Records provided:
- Opening Delimiter -
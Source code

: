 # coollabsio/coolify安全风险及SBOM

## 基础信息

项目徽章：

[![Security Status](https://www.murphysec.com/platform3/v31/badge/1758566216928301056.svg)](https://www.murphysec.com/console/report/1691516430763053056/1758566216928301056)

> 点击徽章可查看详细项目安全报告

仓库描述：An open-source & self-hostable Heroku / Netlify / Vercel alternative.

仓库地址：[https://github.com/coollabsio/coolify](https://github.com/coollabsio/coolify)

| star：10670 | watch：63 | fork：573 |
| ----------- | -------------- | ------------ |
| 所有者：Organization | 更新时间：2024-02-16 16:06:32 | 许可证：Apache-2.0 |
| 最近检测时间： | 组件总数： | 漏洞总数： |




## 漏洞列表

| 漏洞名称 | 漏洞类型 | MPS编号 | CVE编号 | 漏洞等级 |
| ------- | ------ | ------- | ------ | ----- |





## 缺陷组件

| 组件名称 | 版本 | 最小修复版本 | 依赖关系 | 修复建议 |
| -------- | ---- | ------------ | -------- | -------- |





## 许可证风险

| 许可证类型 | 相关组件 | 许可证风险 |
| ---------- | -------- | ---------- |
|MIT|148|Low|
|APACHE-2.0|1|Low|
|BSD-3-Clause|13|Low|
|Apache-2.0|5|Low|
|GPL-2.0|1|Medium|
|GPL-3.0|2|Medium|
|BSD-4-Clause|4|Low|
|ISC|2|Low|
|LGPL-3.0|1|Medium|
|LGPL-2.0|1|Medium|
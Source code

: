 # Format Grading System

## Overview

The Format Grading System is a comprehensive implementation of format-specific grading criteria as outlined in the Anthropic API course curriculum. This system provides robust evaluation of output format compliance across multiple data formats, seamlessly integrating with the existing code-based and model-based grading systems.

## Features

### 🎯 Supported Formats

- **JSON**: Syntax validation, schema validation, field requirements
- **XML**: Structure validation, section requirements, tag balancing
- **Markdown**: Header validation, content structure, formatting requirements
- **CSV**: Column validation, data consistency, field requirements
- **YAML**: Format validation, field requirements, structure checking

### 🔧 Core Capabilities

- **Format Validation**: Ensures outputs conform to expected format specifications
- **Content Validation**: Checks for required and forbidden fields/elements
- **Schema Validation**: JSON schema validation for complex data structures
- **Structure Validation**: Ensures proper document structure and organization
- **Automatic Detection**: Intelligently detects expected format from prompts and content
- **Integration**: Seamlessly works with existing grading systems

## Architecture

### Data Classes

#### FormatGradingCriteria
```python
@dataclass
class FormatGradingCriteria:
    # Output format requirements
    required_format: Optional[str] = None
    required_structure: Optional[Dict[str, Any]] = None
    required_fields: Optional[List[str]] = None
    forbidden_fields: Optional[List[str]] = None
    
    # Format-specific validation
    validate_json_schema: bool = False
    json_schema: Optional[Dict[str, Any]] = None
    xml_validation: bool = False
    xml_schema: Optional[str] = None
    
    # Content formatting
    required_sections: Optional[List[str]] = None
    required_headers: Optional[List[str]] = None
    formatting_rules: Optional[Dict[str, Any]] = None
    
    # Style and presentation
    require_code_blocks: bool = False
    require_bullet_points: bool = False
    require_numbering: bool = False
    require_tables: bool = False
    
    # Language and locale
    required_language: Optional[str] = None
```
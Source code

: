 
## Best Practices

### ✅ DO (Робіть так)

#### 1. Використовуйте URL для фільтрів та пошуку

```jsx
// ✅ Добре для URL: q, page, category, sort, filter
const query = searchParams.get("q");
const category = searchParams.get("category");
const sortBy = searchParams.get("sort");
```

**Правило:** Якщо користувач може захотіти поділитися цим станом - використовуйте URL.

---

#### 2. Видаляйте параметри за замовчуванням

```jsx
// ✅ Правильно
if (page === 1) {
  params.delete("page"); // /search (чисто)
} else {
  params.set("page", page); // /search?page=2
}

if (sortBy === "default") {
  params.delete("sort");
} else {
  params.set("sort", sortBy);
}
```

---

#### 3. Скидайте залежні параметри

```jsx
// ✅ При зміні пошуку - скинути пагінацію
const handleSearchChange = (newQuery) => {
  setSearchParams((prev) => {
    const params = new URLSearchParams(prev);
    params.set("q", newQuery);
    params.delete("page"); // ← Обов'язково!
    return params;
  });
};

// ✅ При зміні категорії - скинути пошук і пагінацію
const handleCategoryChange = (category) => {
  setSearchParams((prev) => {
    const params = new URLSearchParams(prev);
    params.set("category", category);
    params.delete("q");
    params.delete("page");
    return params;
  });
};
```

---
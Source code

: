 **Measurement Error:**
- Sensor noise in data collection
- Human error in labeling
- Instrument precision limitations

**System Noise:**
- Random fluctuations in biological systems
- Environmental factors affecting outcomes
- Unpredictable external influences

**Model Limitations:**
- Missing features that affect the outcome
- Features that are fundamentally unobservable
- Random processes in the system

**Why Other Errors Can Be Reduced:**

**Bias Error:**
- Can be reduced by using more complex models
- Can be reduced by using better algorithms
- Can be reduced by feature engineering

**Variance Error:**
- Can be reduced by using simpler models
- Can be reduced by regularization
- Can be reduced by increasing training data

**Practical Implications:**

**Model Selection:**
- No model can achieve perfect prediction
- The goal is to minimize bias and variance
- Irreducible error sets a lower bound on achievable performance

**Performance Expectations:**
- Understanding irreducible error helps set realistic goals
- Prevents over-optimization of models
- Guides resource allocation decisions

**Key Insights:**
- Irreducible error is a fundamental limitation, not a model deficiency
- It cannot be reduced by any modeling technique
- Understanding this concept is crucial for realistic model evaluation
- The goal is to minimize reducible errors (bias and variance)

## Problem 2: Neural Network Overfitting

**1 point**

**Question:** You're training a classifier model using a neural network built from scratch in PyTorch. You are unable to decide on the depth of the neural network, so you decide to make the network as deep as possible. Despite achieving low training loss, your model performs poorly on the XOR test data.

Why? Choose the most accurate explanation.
- Closing Delimiter -
Problem to work on:
Lines of the material that hold the word "Random" should be counted, and the number alone given.

Exercise response:
2